(Saved entries)

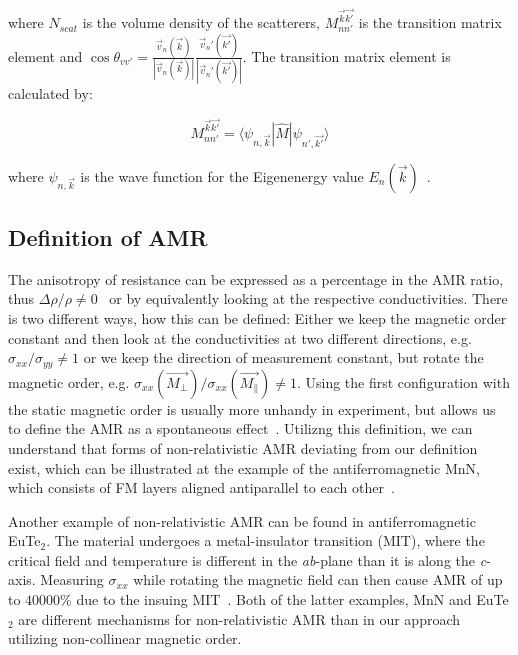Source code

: \documentclass[prb,showpacs,amsmath,amssymb,superscriptaddress,twocolumn,floatfix]{revtex4-1}
\begin{document}
where $N_{scat}$ is the volume density of the scatterers, $M^{\vec{k}\vec{k'}}_{nn'}$ is the transition matrix element and $\cos \theta_{vv'} = \frac{\vec{v}_n (\vec{k})}{|\vec{v}_n (\vec{k})|}\frac{\vec{v}_n' (\vec{k'})}{|\vec{v}_n' (\vec{k'})|}$. The transition matrix element is calculated by:

\begin{equation}
	M^{\vec{k}\vec{k'}}_{nn'} = \langle \psi_{n, \vec{k}}|\hat{M}|\psi_{n', \vec{k'}} \rangle
	\label{eq_transmatrix}
\end{equation}

where $\psi_{n, \vec{k}}$ is the wave function for the Eigenenergy value $E_n(\vec{k})$~\cite{Vyborny:2009}. 

\subsection{Definition of AMR}

The anisotropy of resistance can be expressed as a percentage in the AMR ratio, thus $\Delta \rho / \rho \neq 0$~\cite{Ritzinger:2023} or by equivalently looking at the respective conductivities. There is two different ways, how this can be defined: Either we keep the magnetic order constant and then look at the conductivities at two different directions, e.g. $\sigma_{xx} / \sigma_{yy} \neq 1$ or we keep the direction of measurement constant, but rotate the magnetic order, e.g. $\sigma_{xx} (\vec{M_\perp})  / \sigma_{xx} (\vec{M_\parallel}) \neq 1$. Using the first configuration with the static magnetic order is usually more unhandy in experiment, but allows us to define the AMR as a spontaneous effect~\cite{Bakonyi:2022}. Utilizng this definition, we can understand that forms of non-relativistic AMR deviating from our definition exist, which can be illustrated at the example of the antiferromagnetic MnN, which consists of FM layers aligned antiparallel to each other~\cite{Dunz:2020}.

Another example of non-relativistic AMR can be found in antiferromagnetic EuTe$_2$. The material undergoes a metal-insulator transition (MIT), where the critical field and temperature is different in the \textit{ab}-plane than it is along the \textit{c}-axis. Measuring $\sigma_{xx}$ while rotating the magnetic field can then cause AMR of up to $40000\%$ due to the insuing MIT~\cite{Yang:2021}. Both of the latter examples, MnN and EuTe$_2$ are different mechanisms for non-relativistic AMR than in our approach utilizing non-collinear magnetic order.
\end{document}
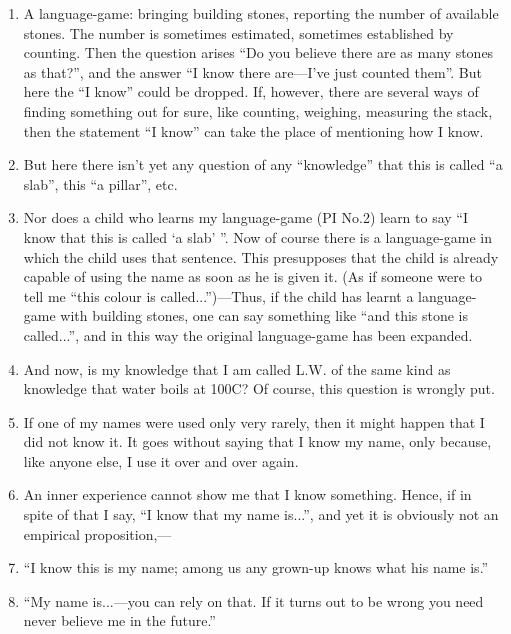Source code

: \documentclass{book}
\begin{document}
\begin{enumerate}
\item
A language-game: bringing building stones, reporting the number of available
stones. The number is sometimes estimated, sometimes established by counting.
Then the question arises ``Do you believe there are as many stones as that?'',
and the answer ``I know there are---I've just counted them''. But here the ``I
know'' could be dropped. If, however, there are several ways of finding
something out for sure, like counting, weighing, measuring the stack, then the
statement ``I know'' can take the place of mentioning how I know.

\item
But here there isn't yet any question of any ``knowledge'' that this is called
``a slab'', this ``a pillar'', etc.

\item
Nor does a child who learns my language-game (PI No.2) learn to say ``I know
that this is called `a slab' ''.  Now of course there is a language-game in
which the child uses that sentence. This presupposes that the child is already
capable of using the name as soon as he is given it. (As if someone were to
tell me ``this colour is called...'')---Thus, if the child has learnt a
language-game with building stones, one can say something like ``and this stone
is called...'', and in this way the original language-game has been expanded.

\item
And now, is my knowledge that I am called L.W. of the same kind as knowledge
that water boils at 100C? Of course, this question is wrongly put.

\item
If one of my names were used only very rarely, then it might happen that I did
not know it. It goes without saying that I know my name, only because, like
anyone else, I use it over and over again.

\item
An inner experience cannot show me that I know something.  Hence, if in spite
of that I say, ``I know that my name is...'', and yet it is obviously not an
empirical proposition,---

\item
``I know this is my name; among us any grown-up knows what his name is.''

\item
``My name is...---you can rely on that. If it turns out to be wrong you need
never believe me in the future.''


\end{enumerate}
\end{document}
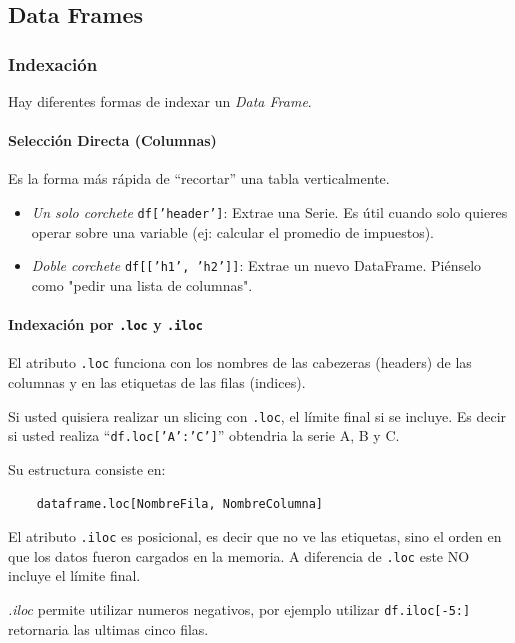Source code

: \subsection{Data Frames}

\subsubsection{Indexación}

Hay diferentes formas de indexar un \textit{Data Frame}. 

\paragraph{Selección Directa (Columnas)}

Es la forma más rápida de ``recortar'' una tabla verticalmente.
\begin{itemize}
\item \textit{Un solo corchete} \texttt{df['header']}: Extrae una Serie. Es útil cuando solo quieres operar sobre una variable (ej: calcular el promedio de impuestos).
\item \textit{Doble corchete} \texttt{df[['h1', 'h2']]}: Extrae un nuevo DataFrame. Piénselo como "pedir una lista de columnas". 
\end{itemize}

\paragraph{Indexación por \texttt{.loc} y \texttt{.iloc}}

El atributo \texttt{.loc} funciona con los nombres de las cabezeras (headers) de las columnas y en las etiquetas de las filas (indices).

Si usted quisiera realizar un slicing con \texttt{.loc}, el límite final si se incluye. Es decir si usted realiza ``\texttt{df.loc['A':'C']}'' obtendria la serie A, B y C. 

Su estructura consiste en:
\begin{verbatim}
    dataframe.loc[NombreFila, NombreColumna]
\end{verbatim}

El atributo \texttt{.iloc} es posicional, es decir que no ve las etiquetas, sino el orden en que los datos fueron cargados en la memoria. A diferencia de \texttt{.loc} este NO incluye el límite final. 

\textit{.iloc} permite utilizar numeros negativos, por ejemplo utilizar \texttt{df.iloc[-5:]} retornaria las ultimas cinco filas.

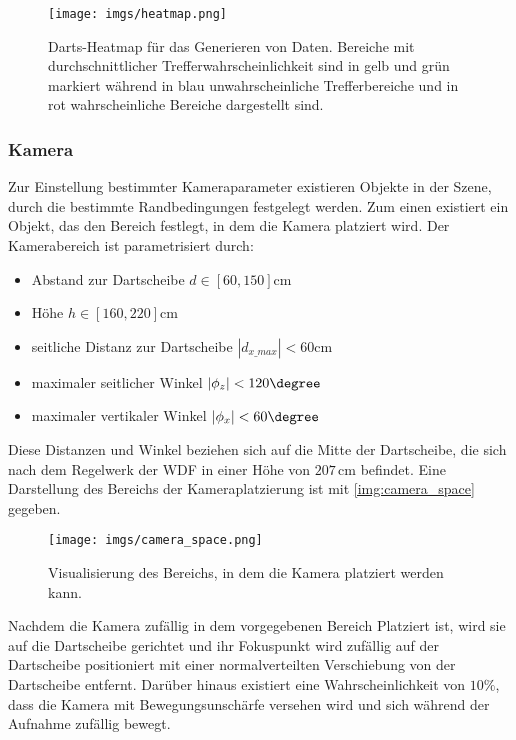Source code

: \begin{figure}
    \centering
    \texttt{[image: imgs/heatmap.png]}
    \caption{Darts-Heatmap für das Generieren von Daten. Bereiche mit durchschnittlicher Trefferwahrscheinlichkeit sind in gelb und grün markiert während in blau unwahrscheinliche Trefferbereiche und in rot wahrscheinliche Bereiche dargestellt sind.}
    \label{img:heatmap}
\end{figure}

\subsubsection{Kamera}
\label{sec:impl:daten:python:kamera}

Zur Einstellung bestimmter Kameraparameter existieren Objekte in der Szene, durch die bestimmte Randbedingungen festgelegt werden. Zum einen existiert ein Objekt, das den Bereich festlegt, in dem die Kamera platziert wird. Der Kamerabereich ist parametrisiert durch:
\begin{itemize}
    \item Abstand zur Dartscheibe $d \in [60, 150]\text{cm}$
    \item Höhe $h \in [160, 220]\text{cm}$
    \item seitliche Distanz zur Dartscheibe $|d_{x\_max}| < 60\text{cm}$
    \item maximaler seitlicher Winkel $|\phi_z| < 120\degree$
    \item maximaler vertikaler Winkel $|\phi_x| < 60\degree$
\end{itemize}

Diese Distanzen und Winkel beziehen sich auf die Mitte der Dartscheibe, die sich nach dem Regelwerk der \ac{WDF} in einer Höhe von $207\,\text{cm}$ befindet. Eine Darstellung des Bereichs der Kameraplatzierung ist mit \autoref{img:camera_space} gegeben.

\begin{figure}
    \centering
    \texttt{[image: imgs/camera\_space.png]}
    \caption{Visualisierung des Bereichs, in dem die Kamera platziert werden kann.}
    \label{img:camera_space}
\end{figure}

Nachdem die Kamera zufällig in dem vorgegebenen Bereich Platziert ist, wird sie auf die Dartscheibe gerichtet und ihr Fokuspunkt wird zufällig auf der Dartscheibe positioniert mit einer normalverteilten Verschiebung von der Dartscheibe entfernt. Darüber hinaus existiert eine Wahrscheinlichkeit von $10\%$, dass die Kamera mit Bewegungsunschärfe versehen wird und sich während der Aufnahme zufällig bewegt.

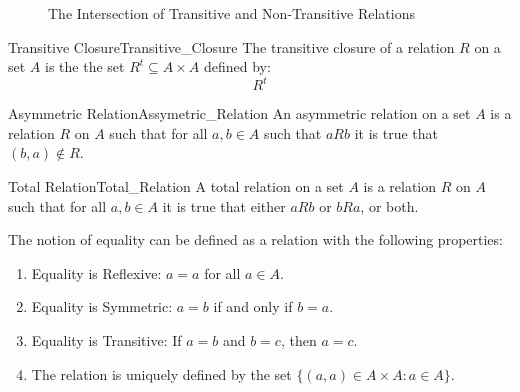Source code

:     \begin{figure}[H]
        \centering
        \captionsetup{type=figure}
        \begin{subfigure}[b]{0.49\textwidth}
            \centering
            
            \label{fig:Trans_Intersect_Non_Trans_May_Not_Be_Trans}
        \end{subfigure}
        \hfill
        \begin{subfigure}[b]{0.49\textwidth}
            \centering
            
            \label{fig:Trans_Int_Trans_May_Not_Be_Trans}
        \end{subfigure}
        \label{fig:Intersection_of_Transitive_and_Non_Transitive_Relations}
        \caption{The Intersection of Transitive and Non-Transitive Relations}
    \end{figure}
    \begin{fdefinition}{Transitive Closure}{Transitive_Closure}
        The transitive closure of a relation $R$ on a set
        $A$ is the the set $R^{t}\subseteq{A}\times{A}$ defined by:
        \begin{equation}
            R^{t}
        \end{equation}
    \end{fdefinition}
    \begin{fdefinition}{Asymmetric Relation}{Assymetric_Relation}
        An asymmetric relation on a set $A$ is a relation $R$
        on $A$ such that for all $a,b\in{A}$ such that $aRb$
        it is true that $(b,a)\notin{R}$.
    \end{fdefinition}
    \begin{fdefinition}{Total Relation}{Total_Relation}
        A total relation on a set $A$ is a relation $R$ on $A$ such
        that for all $a,b\in{A}$ it is true that either
        $aRb$ or $bRa$, or both.
    \end{fdefinition}
    The notion of equality can be defined as a relation
    with the following properties:
    \begin{enumerate}
        \item Equality is Reflexive: $a=a$ for all $a\in{A}$.
        \item Equality is Symmetric: $a=b$ if and only if $b=a$.
        \item Equality is Transitive: If $a=b$ and $b=c$, then $a=c$.
        \item The relation is uniquely defined by the set
              $\{(a,a)\in A\times A:a\in A\}$.
    \end{enumerate}
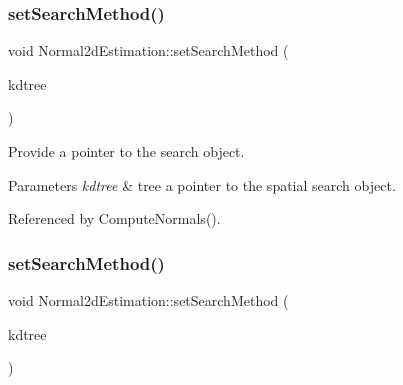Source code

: \subsubsection{\texorpdfstring{set\+Search\+Method()}{setSearchMethod()}\hspace{0.1cm}{\footnotesize\ttfamily [1/2]}}
{\footnotesize\ttfamily void Normal2d\+Estimation\+::set\+Search\+Method (\begin{DoxyParamCaption}\item[{const \hyperlink{Normal2dEstimation_8h_a8b809d6f98757c822d529e8f675940cd}{Ptrkd\+Tree} \&}]{kdtree }\end{DoxyParamCaption})\hspace{0.3cm}{\ttfamily [inline]}}



Provide a pointer to the search object. 


\begin{DoxyParams}{Parameters}
{\em kdtree} & tree a pointer to the spatial search object. \\
\hline
\end{DoxyParams}


Referenced by Compute\+Normals().

\mbox{\label{classNormal2dEstimation_a87261649c17ea4f561da89066591a900}} 
\subsubsection{\texorpdfstring{set\+Search\+Method()}{setSearchMethod()}\hspace{0.1cm}{\footnotesize\ttfamily [2/2]}}
{\footnotesize\ttfamily void Normal2d\+Estimation\+::set\+Search\+Method (\begin{DoxyParamCaption}\item[{const \hyperlink{Normal2dEstimation_8h_a8b809d6f98757c822d529e8f675940cd}{Ptrkd\+Tree} \&}]{kdtree }\end{DoxyParamCaption})\hspace{0.3cm}{\ttfamily [inline]}}

\mbox{\label{classNormal2dEstimation_ad05b65f35c4aa0b1511bf81e5a70b36d}}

▶ _About this task_:
Output only an exact transcription of the lines above from the one with "Nor does a child" up to and including the one with "And now, is".

▶ _Answer to the problem_:
Nor does a child who learns my language-game (PI No.2) learn to say ``I know
that this is called `a slab' ''.  Now of course there is a language-game in
which the child uses that sentence. This presupposes that the child is already
capable of using the name as soon as he is given it. (As if someone were to
tell me ``this colour is called...'')---Thus, if the child has learnt a
language-game with building stones, one can say something like ``and this stone
is called...'', and in this way the original language-game has been expanded.

\item
And now, is my knowledge that I am called L.W. of the same kind as knowledge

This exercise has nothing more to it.